Lending Pool

The Lending Pool Contract manages all deposits, debts, and interest rate calculations for all registered assets. Accounts can easily deposit owned assets by calling the deposit function in the contract that transfers funds from the user to the contract. The protocol allows accounts to configure less risky assets as collateral to secure any potential debts. An account can borrow deposited funds at any time, provided that they pledge a sufficient amount of collateral and the asset is borrowable. The amount that can be borrowed is determined by the asset prices and two specific factors for each asset, the Collateral Coefficient (smaller than 1) and the Debt Coefficient(greater than 1). These coefficients depend on the market rule an account has chosen.
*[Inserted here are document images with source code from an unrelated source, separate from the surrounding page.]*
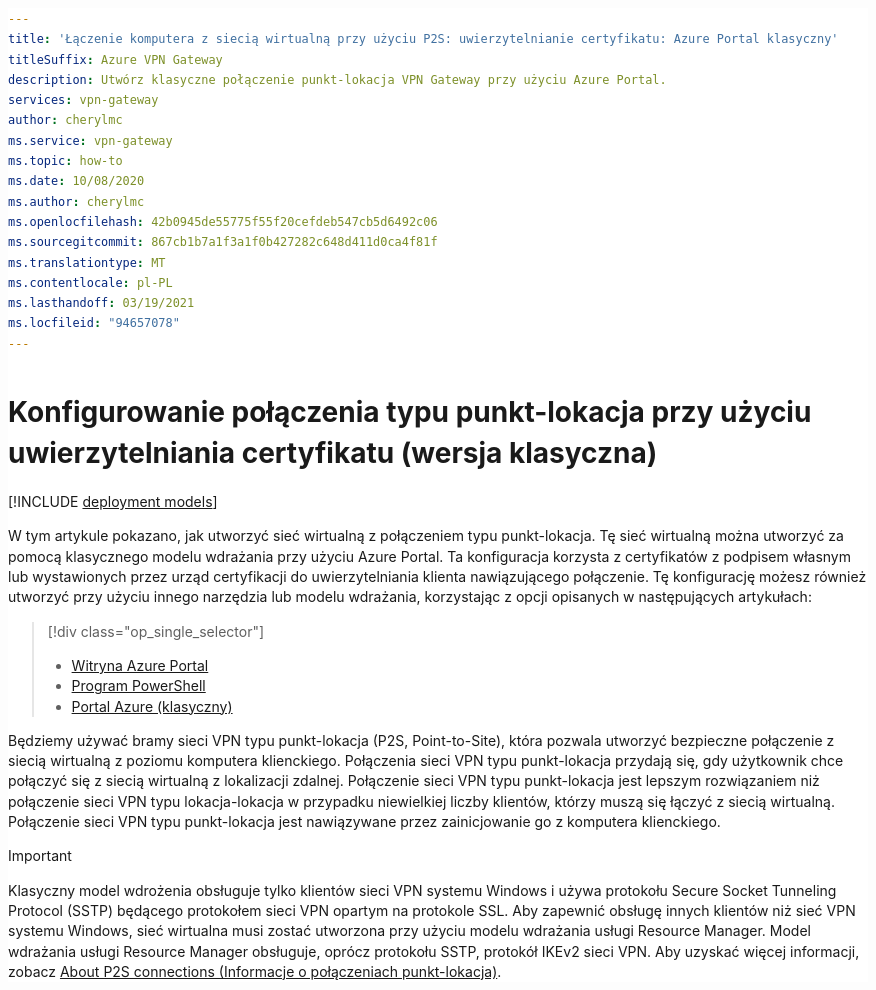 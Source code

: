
 ```yaml
---
title: 'Łączenie komputera z siecią wirtualną przy użyciu P2S: uwierzytelnianie certyfikatu: Azure Portal klasyczny'
titleSuffix: Azure VPN Gateway
description: Utwórz klasyczne połączenie punkt-lokacja VPN Gateway przy użyciu Azure Portal.
services: vpn-gateway
author: cherylmc
ms.service: vpn-gateway
ms.topic: how-to
ms.date: 10/08/2020
ms.author: cherylmc
ms.openlocfilehash: 42b0945de55775f55f20cefdeb547cb5d6492c06
ms.sourcegitcommit: 867cb1b7a1f3a1f0b427282c648d411d0ca4f81f
ms.translationtype: MT
ms.contentlocale: pl-PL
ms.lasthandoff: 03/19/2021
ms.locfileid: "94657078"
---
```

# <a name="configure-a-point-to-site-connection-by-using-certificate-authentication-classic"></a>Konfigurowanie połączenia typu punkt-lokacja przy użyciu uwierzytelniania certyfikatu (wersja klasyczna)

[!INCLUDE [deployment models](../../includes/vpn-gateway-classic-deployment-model-include.md)]

W tym artykule pokazano, jak utworzyć sieć wirtualną z połączeniem typu punkt-lokacja. Tę sieć wirtualną można utworzyć za pomocą klasycznego modelu wdrażania przy użyciu Azure Portal. Ta konfiguracja korzysta z certyfikatów z podpisem własnym lub wystawionych przez urząd certyfikacji do uwierzytelniania klienta nawiązującego połączenie. Tę konfigurację możesz również utworzyć przy użyciu innego narzędzia lub modelu wdrażania, korzystając z opcji opisanych w następujących artykułach:

> [!div class="op_single_selector"]
> * [Witryna Azure Portal](vpn-gateway-howto-point-to-site-resource-manager-portal.md)
> * [Program PowerShell](vpn-gateway-howto-point-to-site-rm-ps.md)
> * [Portal Azure (klasyczny)](vpn-gateway-howto-point-to-site-classic-azure-portal.md)
>

Będziemy używać bramy sieci VPN typu punkt-lokacja (P2S, Point-to-Site), która pozwala utworzyć bezpieczne połączenie z siecią wirtualną z poziomu komputera klienckiego. Połączenia sieci VPN typu punkt-lokacja przydają się, gdy użytkownik chce połączyć się z siecią wirtualną z lokalizacji zdalnej. Połączenie sieci VPN typu punkt-lokacja jest lepszym rozwiązaniem niż połączenie sieci VPN typu lokacja-lokacja w przypadku niewielkiej liczby klientów, którzy muszą się łączyć z siecią wirtualną. Połączenie sieci VPN typu punkt-lokacja jest nawiązywane przez zainicjowanie go z komputera klienckiego.

> [!IMPORTANT]
> Klasyczny model wdrożenia obsługuje tylko klientów sieci VPN systemu Windows i używa protokołu Secure Socket Tunneling Protocol (SSTP) będącego protokołem sieci VPN opartym na protokole SSL. Aby zapewnić obsługę innych klientów niż sieć VPN systemu Windows, sieć wirtualna musi zostać utworzona przy użyciu modelu wdrażania usługi Resource Manager. Model wdrażania usługi Resource Manager obsługuje, oprócz protokołu SSTP, protokół IKEv2 sieci VPN. Aby uzyskać więcej informacji, zobacz [About P2S connections (Informacje o połączeniach punkt-lokacja)](point-to-site-about.md).
>
>
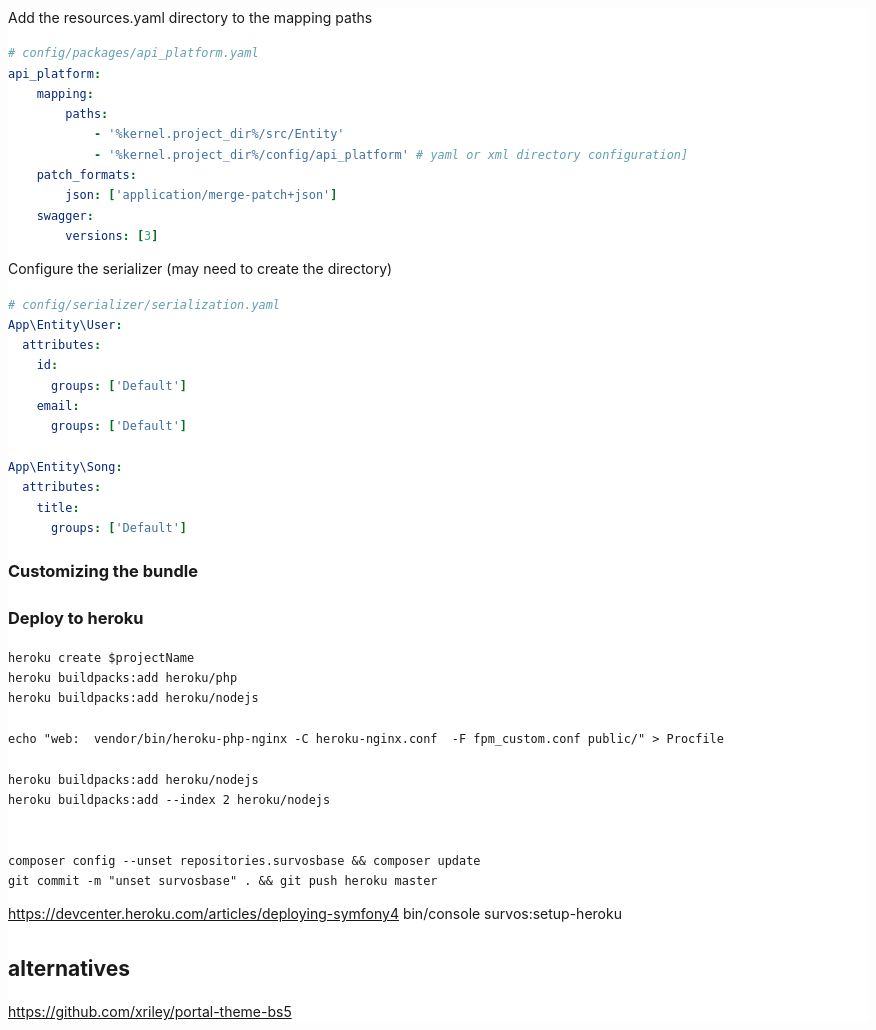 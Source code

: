 Add the resources.yaml directory to the mapping paths

```yaml
# config/packages/api_platform.yaml
api_platform:
    mapping:
        paths:
            - '%kernel.project_dir%/src/Entity'
            - '%kernel.project_dir%/config/api_platform' # yaml or xml directory configuration]
    patch_formats:
        json: ['application/merge-patch+json']
    swagger:
        versions: [3]
```

Configure the serializer (may need to create the directory)

```yaml
# config/serializer/serialization.yaml
App\Entity\User:
  attributes:
    id:
      groups: ['Default']
    email:
      groups: ['Default']

App\Entity\Song:
  attributes:
    title:
      groups: ['Default']
```

### Customizing the bundle

### Deploy to heroku

    heroku create $projectName 
    heroku buildpacks:add heroku/php
    heroku buildpacks:add heroku/nodejs
    
    echo "web:  vendor/bin/heroku-php-nginx -C heroku-nginx.conf  -F fpm_custom.conf public/" > Procfile

    heroku buildpacks:add heroku/nodejs
    heroku buildpacks:add --index 2 heroku/nodejs

    
    composer config --unset repositories.survosbase && composer update
    git commit -m "unset survosbase" . && git push heroku master

https://devcenter.heroku.com/articles/deploying-symfony4
bin/console survos:setup-heroku



   ## alternatives

https://github.com/xriley/portal-theme-bs5
    

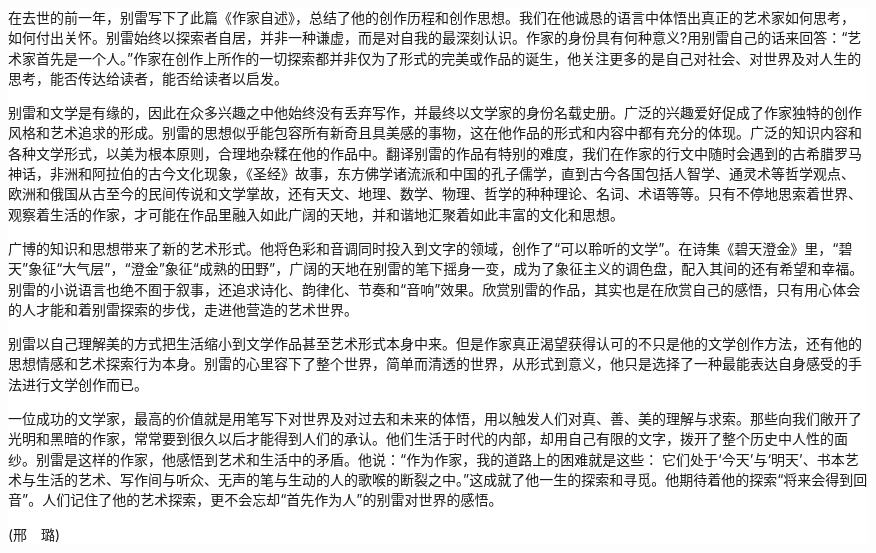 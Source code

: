 在去世的前一年，别雷写下了此篇《作家自述》，总结了他的创作历程和创作思想。我们在他诚恳的语言中体悟出真正的艺术家如何思考，如何付出关怀。别雷始终以探索者自居，并非一种谦虚，而是对自我的最深刻认识。作家的身份具有何种意义?用别雷自己的话来回答：“艺术家首先是一个人。”作家在创作上所作的一切探索都并非仅为了形式的完美或作品的诞生，他关注更多的是自己对社会、对世界及对人生的思考，能否传达给读者，能否给读者以启发。

别雷和文学是有缘的，因此在众多兴趣之中他始终没有丢弃写作，并最终以文学家的身份名载史册。广泛的兴趣爱好促成了作家独特的创作风格和艺术追求的形成。别雷的思想似乎能包容所有新奇且具美感的事物，这在他作品的形式和内容中都有充分的体现。广泛的知识内容和各种文学形式，以美为根本原则，合理地杂糅在他的作品中。翻译别雷的作品有特别的难度，我们在作家的行文中随时会遇到的古希腊罗马神话，非洲和阿拉伯的古今文化现象，《圣经》故事，东方佛学诸流派和中国的孔子儒学，直到古今各国包括人智学、通灵术等哲学观点、欧洲和俄国从古至今的民间传说和文学掌故，还有天文、地理、数学、物理、哲学的种种理论、名词、术语等等。只有不停地思索着世界、观察着生活的作家，才可能在作品里融入如此广阔的天地，并和谐地汇聚着如此丰富的文化和思想。

广博的知识和思想带来了新的艺术形式。他将色彩和音调同时投入到文字的领域，创作了“可以聆听的文学”。在诗集《碧天澄金》里，“碧天”象征“大气层”，“澄金”象征“成熟的田野”，广阔的天地在别雷的笔下摇身一变，成为了象征主义的调色盘，配入其间的还有希望和幸福。别雷的小说语言也绝不囿于叙事，还追求诗化、韵律化、节奏和“音响”效果。欣赏别雷的作品，其实也是在欣赏自己的感悟，只有用心体会的人才能和着别雷探索的步伐，走进他营造的艺术世界。

别雷以自己理解美的方式把生活缩小到文学作品甚至艺术形式本身中来。但是作家真正渴望获得认可的不只是他的文学创作方法，还有他的思想情感和艺术探索行为本身。别雷的心里容下了整个世界，简单而清透的世界，从形式到意义，他只是选择了一种最能表达自身感受的手法进行文学创作而已。

一位成功的文学家，最高的价值就是用笔写下对世界及对过去和未来的体悟，用以触发人们对真、善、美的理解与求索。那些向我们敞开了光明和黑暗的作家，常常要到很久以后才能得到人们的承认。他们生活于时代的内部，却用自己有限的文字，拨开了整个历史中人性的面纱。别雷是这样的作家，他感悟到艺术和生活中的矛盾。他说：“作为作家，我的道路上的困难就是这些： 它们处于‘今天’与‘明天’、书本艺术与生活的艺术、写作间与听众、无声的笔与生动的人的歌喉的断裂之中。”这成就了他一生的探索和寻觅。他期待着他的探索“将来会得到回音”。人们记住了他的艺术探索，更不会忘却“首先作为人”的别雷对世界的感悟。

(邢　璐)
The Collateral Power of an account is calculated as the sum of deposited collateral values multiplied by the Collateral Coefficient, while the Debt Power is determined as the sum of borrowed asset values multiplied by the asset’s borrow coefficient. To ensure safety for all parties, the account must manage the account's collaterals and debts to not allow for his Debt Power power to exceed Collateral Power or account collateral will be exposed for liquidation. The Abax Lending Protocol ensures the safety of accounts’ positions by allowing anyone to monitor for price fluctuations that could result in liquidation. Liquidation of a given account occurs when the account’s Collateral Power drops below the account’s Debt Power. In such cases, an account’s position is considered undercollateralized, and any party has the opportunity to repay the debt in exchange for the collateral. The collateral received by the liquidator is equal in value to the repaid debt, plus an additional liquidation penalty paid by the liquidated account.